Farmworkers marching for fair food program

Why are you boycotting Wendy’s in particular?

[For years, we have asked] Wendy’s to join, to use their buying power to guarantee that workers’ human rights were protected in their supply chain. Instead, they escaped their responsibility -- they began buying from Mexico -- more than 270 workers and their families migrating to Jalisco, forced to work under horrible conditions. No beds, for example, [they] have to sleep on top of pallets and cardboard. No working stove or electricity, no working bathrooms or running water. They had to cook outside with branches and cinder blocks. They were freed by the Mexican army. That’s the kind of business that Wendy’s decided to support while cutting ties and punishing their own suppliers in the US, just so they wouldn’t have to sign on to the Fair Food Program. [We are asking them to] bring business back where conditions are fair for workers under conditions of the Fair Food Program, or bring the Fair Food Program to the operations where they are currently operating. Stop giving excuses. Wherever there is food production and there are no systems in place to protect workers … we will continue to see the abuses that have always plagued the food industry. 

What can consumers do?

There’s no need for suffering to be part of our food. We can eradicate it together. We need to expand these [programs] as far and wide as possible, but it depends on the consciousness of the entire nation. We are connected as human beings. The work we do to provide food for the rest of the country, sometimes, in the case of modern-day slavery, doesn’t even provide a decent meal for the workers. There’s a sacredness in the production of food that needs to be respected and the sacredness of the hands of the workers.

During the march, I ask everyone to stay informed about what we are doing.  We will be posting information on our website – and also on social media. Help us amplify this message by making it a conversation at the dinner table with your family. The more we talk about this with other people, the more we’re able to connect on a human level. Try to imagine how difficult it is for people that are coming to this country under this H-2A visa, trying to give their families a better chance, to feed them in a dignified way, and encounter these conditions. We all can stop this. We have the solution in our hands. We just need more people to highlight that in their own spheres.
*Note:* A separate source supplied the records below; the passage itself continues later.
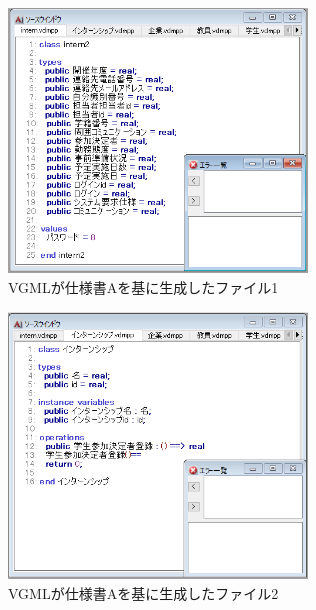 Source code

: \begin{figure}[p]
    \begin{center}
    \includegraphics[width=300]{image/indication_vdm1.PNG}
    \caption{VGMLが仕様書Aを基に生成したファイル1}
    \label{fig:indication_vdm1}
    \end{center}
\end{figure}

\begin{figure}[p]
    \begin{center}
    \includegraphics[width=300]{image/indication_vdm2.PNG}
    \caption{VGMLが仕様書Aを基に生成したファイル2}
    \label{fig:indication_vdm2}
    \end{center}
\end{figure}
If you can support these efforts, we’re always in need of resources, that’s always welcome. But the most important thing is to stand with us. This [Wendy’s] boycott is happening nationwide. Bring the message of solidarity to the people of Immokalee. You are welcome to write a message that we can read in the mornings [of the march] for people to know we’re not alone. Organize your own actions in solidarity, if you’re moved to do that. It will continue until Wendy’s signs onto the Fair Food Program. For many people across the country, when we are calling upon the support of our conscious consumers and allies, we declare a national day of action – it can be a small or big protest, it can even be delivering of a letter to a manager of a local Wendy’s, that you are expecting them to do better, and the same is true of other brands. 
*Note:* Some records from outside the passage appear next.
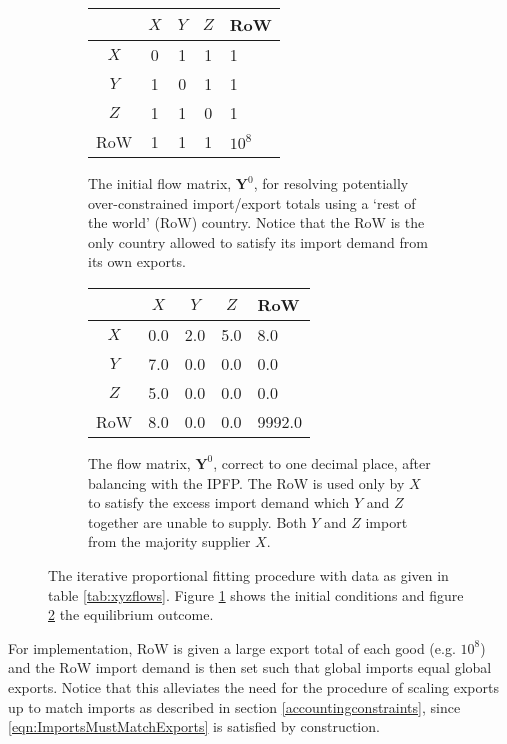 \documentclass[preprint,authoryear,3p]{elsarticle}
\begin{document}
\begin{figure}
\centering
\begin{subfigure}[t]{0.45\textwidth}
\centering
\begin{tabular}{ccccl}
\toprule
      & $X$ & $Y$ & $Z$ & RoW \\ \midrule 
$X$   &  0  &  1  &  1  &  1  \\
$Y$   &  1  &  0  &  1  &  1  \\
$Z$   &  1  &  1  &  0  &  1  \\
RoW   &  1  &  1  &  1  &  $10^8$  \\
\bottomrule
\end{tabular}
\caption{The initial flow matrix, $\textbf{Y}^0$, for resolving potentially over-constrained import/export totals using a `rest of the world' (RoW) country. Notice that the RoW is the only country allowed to satisfy its import demand from its own exports.}
\label{fig:ipfpexamplebefore}
\end{subfigure}
\qquad %
\begin{subfigure}[t]{0.45\textwidth}
\centering
\begin{tabular}{ccccl}
\toprule
      & $X$ & $Y$ & $Z$ & RoW \\ \midrule 
$X$   &  0.0  &  2.0  &  5.0  &  8.0  \\
$Y$   &  7.0  &  0.0  &  0.0  &  0.0  \\
$Z$   &  5.0  &  0.0  &  0.0  &  0.0  \\
RoW   &  8.0  &  0.0  &  0.0  &  9992.0  \\
\bottomrule
\end{tabular}
\caption{The flow matrix, $\textbf{Y}^0$, correct to one decimal place, after balancing with the IPFP. The RoW is used only by $X$ to satisfy the excess import demand which $Y$ and $Z$ together are unable to supply. Both $Y$ and $Z$ import from the majority supplier $X$.}
\label{fig:ipfpexampleafter}
\end{subfigure}
\caption{The iterative proportional fitting procedure with data as given in table \ref{tab:xyzflows}. Figure \ref{fig:ipfpexamplebefore} shows the initial conditions and figure \ref{fig:ipfpexampleafter} the equilibrium outcome.}
\label{fig:RoWexample}
\end{figure}

For implementation, RoW is given a large export total of each good (e.g. $10^8$) and the RoW import demand is then set such that global imports equal global exports. Notice that this alleviates the need for the procedure of scaling exports up to match imports as described in section \ref{accountingconstraints}, since \eqref{eqn:ImportsMustMatchExports} is satisfied by construction.
\end{document}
We’re not sharing these stories to make people feel pity for us. That doesn’t change the conditions in the fields. We’re asking people not to do it out of pity, not to do it because they hear the suffering and feel that way – we don’t want that. We want them to do it out of love, for the things we have already done and provided for everybody else. We’re simply asking that we can have the same ability to provide our families with a decent meal in the way that we provide that for everybody else. We recognize our full humanity. When people hear about farmworkers, there are many stereotypes about who we are. People tend to forget our humanity and that’s something that also needs to change. We also have dreams, families, we are here to do the best we can to do our jobs -- but we’re not willing to give up our dignity at all.

That is something that we are asking people to do with us, not for us. Stand with us, and to follow our lead, because we know exactly where it hurts and we have the antidote to the problems that have long impacted [us] and taken away the dignity from those who provide food for everyone.